A situação melhorou, mas segue longe do ideal. Na romaria, os povos dessa e de outras regiões externam problemas, buscam apoio e oferecem um ombro amigo. “Mesmo que as pessoas não se conheçam, todo mundo se vê como irmãos”, diz Meci. A celebração dura dois dias, nos quais todos na cidade fazem as refeições na praça central. Em enormes panelas preparam o alimento do dia desde as primeiras horas da manhã. Os romeiros trazem os próprios pratos, talheres e copos, para evitar que a pequena cidade sofra um colapso. Os ônibus começam a chegar em massa na sexta-feira, 15 de julho. Nas primeiras horas do sábado, aumenta o trabalho na tenda de acolhida, que dá as boas-vindas e encaminha os fiéis para os alojamentos.

Todos tornam a se encontrar na refeição da tarde de sábado, e em seguida partem em procissão para o ato de abertura da romaria.
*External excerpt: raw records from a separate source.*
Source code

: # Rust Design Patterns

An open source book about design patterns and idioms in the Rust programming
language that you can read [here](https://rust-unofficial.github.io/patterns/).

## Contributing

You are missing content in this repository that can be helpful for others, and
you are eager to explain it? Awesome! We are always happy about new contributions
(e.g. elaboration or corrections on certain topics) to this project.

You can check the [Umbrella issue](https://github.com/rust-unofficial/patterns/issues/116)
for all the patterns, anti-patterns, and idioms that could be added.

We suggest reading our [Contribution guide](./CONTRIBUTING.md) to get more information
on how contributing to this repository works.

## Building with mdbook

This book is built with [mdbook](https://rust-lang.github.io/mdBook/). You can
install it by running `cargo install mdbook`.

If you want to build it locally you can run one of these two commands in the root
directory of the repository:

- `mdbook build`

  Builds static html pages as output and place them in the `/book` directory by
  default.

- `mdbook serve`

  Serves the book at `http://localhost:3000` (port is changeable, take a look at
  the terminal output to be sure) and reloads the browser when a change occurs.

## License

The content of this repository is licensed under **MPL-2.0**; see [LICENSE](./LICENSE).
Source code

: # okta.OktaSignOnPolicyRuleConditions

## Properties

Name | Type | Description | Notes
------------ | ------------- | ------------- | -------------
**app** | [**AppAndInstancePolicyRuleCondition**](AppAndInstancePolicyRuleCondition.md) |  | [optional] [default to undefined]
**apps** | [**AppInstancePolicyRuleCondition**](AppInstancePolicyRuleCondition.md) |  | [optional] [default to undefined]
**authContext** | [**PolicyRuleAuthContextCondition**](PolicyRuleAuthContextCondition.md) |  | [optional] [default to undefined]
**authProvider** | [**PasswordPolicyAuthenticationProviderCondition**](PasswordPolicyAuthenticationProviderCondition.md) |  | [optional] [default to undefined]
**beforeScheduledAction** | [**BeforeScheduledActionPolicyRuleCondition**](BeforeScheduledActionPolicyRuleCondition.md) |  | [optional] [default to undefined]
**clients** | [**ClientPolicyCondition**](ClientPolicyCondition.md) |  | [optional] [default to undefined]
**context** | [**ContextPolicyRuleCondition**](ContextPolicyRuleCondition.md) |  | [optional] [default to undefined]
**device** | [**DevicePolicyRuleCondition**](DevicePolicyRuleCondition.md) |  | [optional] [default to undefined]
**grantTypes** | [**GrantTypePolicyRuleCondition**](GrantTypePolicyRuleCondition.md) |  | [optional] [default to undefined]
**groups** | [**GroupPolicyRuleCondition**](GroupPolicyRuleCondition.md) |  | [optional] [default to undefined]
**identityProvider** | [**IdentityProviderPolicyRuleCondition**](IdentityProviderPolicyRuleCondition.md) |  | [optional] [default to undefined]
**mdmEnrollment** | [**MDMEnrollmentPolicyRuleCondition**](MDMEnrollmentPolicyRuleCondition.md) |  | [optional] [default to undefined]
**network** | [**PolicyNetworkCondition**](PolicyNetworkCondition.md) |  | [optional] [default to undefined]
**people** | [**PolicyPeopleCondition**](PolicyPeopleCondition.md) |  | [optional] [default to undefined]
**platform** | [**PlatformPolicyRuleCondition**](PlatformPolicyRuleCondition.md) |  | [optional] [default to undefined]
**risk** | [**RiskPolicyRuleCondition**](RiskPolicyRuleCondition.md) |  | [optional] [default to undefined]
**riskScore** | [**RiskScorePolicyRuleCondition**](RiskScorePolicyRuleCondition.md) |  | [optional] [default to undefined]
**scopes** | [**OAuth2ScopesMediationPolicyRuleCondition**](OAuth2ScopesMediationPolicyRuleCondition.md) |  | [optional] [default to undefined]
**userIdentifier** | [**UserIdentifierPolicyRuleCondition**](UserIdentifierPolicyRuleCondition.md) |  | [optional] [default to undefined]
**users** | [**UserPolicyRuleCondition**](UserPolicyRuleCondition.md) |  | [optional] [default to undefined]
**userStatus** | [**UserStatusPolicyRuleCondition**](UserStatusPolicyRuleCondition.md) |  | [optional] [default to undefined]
É noite quando se acende uma vela, que acende outra, que acende outra, e logo são milhares a iluminar o caminho de cinco quilômetros entre a praça central e o Santuário dos Mártires.

Algumas vozes, uma voz feminina bem afinada, entoam cantos que, de novo, mostram que essa não é uma romaria de louvação a um santo, mas a uma causa. “Comungar é tornar-se um perigo/ Viemos pra incomodar/ Com a fé e união/ nossos passos um dia vão chegar” e “Virá o dia em que todos/ Ao levantar a vista/ Veremos nesta terra/ Reinar a liberdade”, avisam os fiéis, que ao fim da caminhada fazem denúncias sobre deslocamento forçado de populações e ameaças aos direitos indígenas.

Poucas horas depois, ao amanhecer, todos estão novamente reunidos para o café comunitário e a celebração que encerra o encontro. Mais uma vez, Pedro emociona os fiéis ao afirmar que essa é sua última romaria em vida. “O outro mundo possível somos nós. Podem nos tirar tudo, menos a esperança”, afirma. Em cinco anos, muitos voltarão a empreender viagem interior adentro.

>> Leia mais: Especial sobre a Romaria dos Mártires – Rede Brasil Atual

Unidos pela terra

Romaria 2011: Vanderlei  e Socorro (foto: Douglas Mansur)

Socorro Lima e Vanderlei Moreira não perdem a viagem. Aproveitaram a ida a Ribeirão Cascalheira, o clima de confraternização e os amigos reunidos para celebrar a união. Casaram-se, com padre e tudo, no Santuário dos Mártires.

Entraram na igreja cantando, no gogó mesmo, sem acompanhamento, coral, teclado ou o que o valha. Ela, terna, olhando para ele. Ele, nervoso, olhando para todos os lados. No altar, nada de alianças: bandeiras vermelhas para simbolizar a luta pela reforma agrária e a militância no MST. Após o “que sejam felizes para sempre”, cantoria: Tocando em Frente, de Almir Sater e Renato Teixeira, e Casinha Branca, de Elpídio dos Santos, esta para lembrar que a caravana casamenteira veio de Jacareí, no Vale do Paraíba, interior paulista. Ele, tímido, saiu contente, falando baixinho. Ela, expansiva, gritava “viva o amor, viva a luta”.